The Afghanistan Opium Winter Risk Assessment 2013 carried out the study for the United Nations Office on Drugs and Crime in two stages. The first – from December to January – covered central, eastern, southern and western Afghanistan, where opium is planted in the autumn of 2012; another stage covered northern and north eastern Afghanistan, where the drug is planted in the spring. The exact figures for 2013 are still unclear, but the UN said that indications are it will surpass the 154,000 hectares planted in 2012 and the 131,000 in 2011

Of Afghanistan’s 34 provinces only 14 were expected to remain poppy free, with an increase predicted in 12 and no major change in 7. The western Herat province showed a fall in cultivation, although this is believed to be due to a statistics blip.

If there is no disruption to this year’s poppy harvest, Afghanistan will regain its position as producer of 90% of the world’s opium.

Afghanistan’s share of the market had slipped to 75%, but this in turn drove up prices to a record $300 per kilogram. Prices have slipped by over $100 but are still at historic levels.
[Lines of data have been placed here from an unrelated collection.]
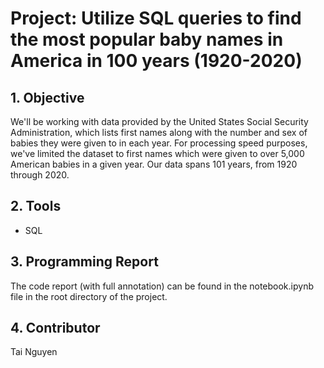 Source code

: # Project:  Utilize SQL queries to find the most popular baby names in America in 100 years (1920-2020)


## 1. Objective

We'll be working with data provided by the United States Social Security Administration, which lists first names along with the number and sex of babies they were given to in each year. For processing speed purposes, we've limited the dataset to first names which were given to over 5,000 American babies in a given year. Our data spans 101 years, from 1920 through 2020.


## 2. Tools 

- SQL

## 3. Programming Report 
The code report (with full annotation) can be found in the notebook.ipynb file in the root directory of the project.


## 4. Contributor
Tai Nguyen
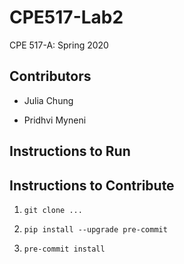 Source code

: # CPE517-Lab2

CPE 517-A: Spring 2020

## Contributors

- Julia Chung

- Pridhvi Myneni

## Instructions to Run

## Instructions to Contribute

1. `git clone ...`

1. `pip install --upgrade pre-commit`

1. `pre-commit install`
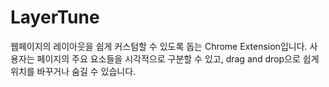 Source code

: # LayerTune
웹페이지의 레이아웃을 쉽게 커스텀할 수 있도록 돕는  Chrome Extension입니다. 사용자는 페이지의 주요 요소들을 시각적으로 구분할 수 있고, drag and drop으로 쉽게 위치를 바꾸거나 숨길 수 있습니다.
“This price is not explainable. Demand in the region and globally is even. There is no demand increase to explain this,” Jean-Luc Lemahieu, head of the UN Office for Drugs and Crime on Afghanistan, told reporters.

In addition the bitterly cold winter of 2011-2012 has been followed by a mild one, and expectations of a bumper crop are high.
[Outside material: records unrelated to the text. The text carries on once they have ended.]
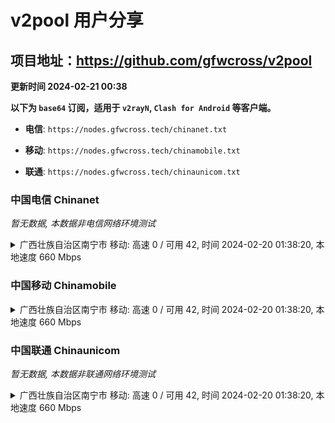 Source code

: # v2pool 用户分享
## 项目地址：<https://github.com/gfwcross/v2pool>
**更新时间 2024-02-21 00:38**


**以下为 `base64` 订阅，适用于 `v2rayN`, `Clash for Android` 等客户端。**

- **电信**: `https://nodes.gfwcross.tech/chinanet.txt`

- **移动**: `https://nodes.gfwcross.tech/chinamobile.txt`

- **联通**: `https://nodes.gfwcross.tech/chinaunicom.txt`


### 中国电信 Chinanet
<i>暂无数据, 本数据非电信网络环境测试</i>
<details><summary>广西壮族自治区南宁市 移动: 高速 0 / 可用 42, 时间 2024-02-20 01:38:20, 本地速度 660 Mbps</summary><p>可用节点订阅：https://transfer.sh/RvHV0eXGTz/running.txt<br>高速节点订阅：https://transfer.sh/9U8mBPLzFE/good.txt<br>低延迟节点订阅：https://transfer.sh/OlQPQSVtjq/low_delay.txt</p></details>
<p></p>

### 中国移动 Chinamobile
<details><summary>广西壮族自治区南宁市 移动: 高速 0 / 可用 42, 时间 2024-02-20 01:38:20, 本地速度 660 Mbps</summary><p>可用节点订阅：https://transfer.sh/RvHV0eXGTz/running.txt<br>高速节点订阅：https://transfer.sh/9U8mBPLzFE/good.txt<br>低延迟节点订阅：https://transfer.sh/OlQPQSVtjq/low_delay.txt</p></details>
<p></p>

### 中国联通 Chinaunicom
<i>暂无数据, 本数据非联通网络环境测试</i>
<details><summary>广西壮族自治区南宁市 移动: 高速 0 / 可用 42, 时间 2024-02-20 01:38:20, 本地速度 660 Mbps</summary><p>可用节点订阅：https://transfer.sh/RvHV0eXGTz/running.txt<br>高速节点订阅：https://transfer.sh/9U8mBPLzFE/good.txt<br>低延迟节点订阅：https://transfer.sh/OlQPQSVtjq/low_delay.txt</p></details>
<p></p>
The illegal cultivation of opium poppies is thought to make up about 15% of Afghanistan’s Gross Domestic Product, which in 2012 was about $20 billion.

Much of the country’s GDP is funded by foreign investment and when foreign troops leave and international investment into the country drops in 2014 Afghanistan’s real economy is expected to shrink.
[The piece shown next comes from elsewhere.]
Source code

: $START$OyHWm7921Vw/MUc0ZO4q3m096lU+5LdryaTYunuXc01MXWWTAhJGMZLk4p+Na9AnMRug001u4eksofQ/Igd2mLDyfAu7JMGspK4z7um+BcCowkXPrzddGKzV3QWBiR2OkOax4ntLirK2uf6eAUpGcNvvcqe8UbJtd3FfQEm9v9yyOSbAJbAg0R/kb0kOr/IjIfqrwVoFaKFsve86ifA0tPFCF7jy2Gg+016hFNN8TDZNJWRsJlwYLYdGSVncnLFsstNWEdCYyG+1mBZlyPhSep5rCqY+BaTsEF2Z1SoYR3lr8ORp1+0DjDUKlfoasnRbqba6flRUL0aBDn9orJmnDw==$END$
International donors have agreed to provide about $4 billion annually for few years after 2014 and the US and other countries which have contributed troops have pledged about $4 billion for the Afghan National Security Forces.

Afghanistan has a small but effective counter narcotics force, but as crop sales mostly fund local power brokers, criminal gangs and to a lesser degree the Taliban, it makes it difficult for the Afghan government to establish control in areas where the black market opium trade is driving the economy.

This photo taken on December 19, 2012 shows an Afghan policeman standing guard as a pile of narcotics is burned by officials on the outskirts of Jalalabad Nangarhar province. (AFP Photo / Shan Marai)

Although the report found that fear of eradication of opium crops had become more significant than in previous years, and therefore made farmers stick to legal crops, overall the government and aid community had not prioritized efforts to cut back the crop, which is feeding the global heroin market.

“We need to have counter-narcotics dealt with seriously by the entire government as well as the aid community. One of the big missing links here is providing for the communities themselves,” said Lemahieu.

Eradicating the opium crop without giving farmers benefits such as health care, education and support growing other crops, pushes the Taliban and other insurgent groups that tolerate poppy growth into the arms of farmers.

Narcotics have the same share in world trade as oil and gas.

Since NATO began its campaign in Afghanistan in 2001, more than 1 million people have died as a result of Afghan heroin.

“Afghan heroin has killed more than 1 million people worldwide since ‘Operation Enduring Freedom’ began and over a trillion dollars has been invested into transnational organized crime from drug sales,” Viktor Ivanov, the head of Russia’s Federal Drug Control Service, stated during a presentation to the UN’s Commission on Narcotic Drugs last month.

He added that Russia advocated doing in Afghanistan what the US does with the Columbian government in Columbia to destroy Coca plants, namely destroy as many poppy fields in Afghanistan as possible.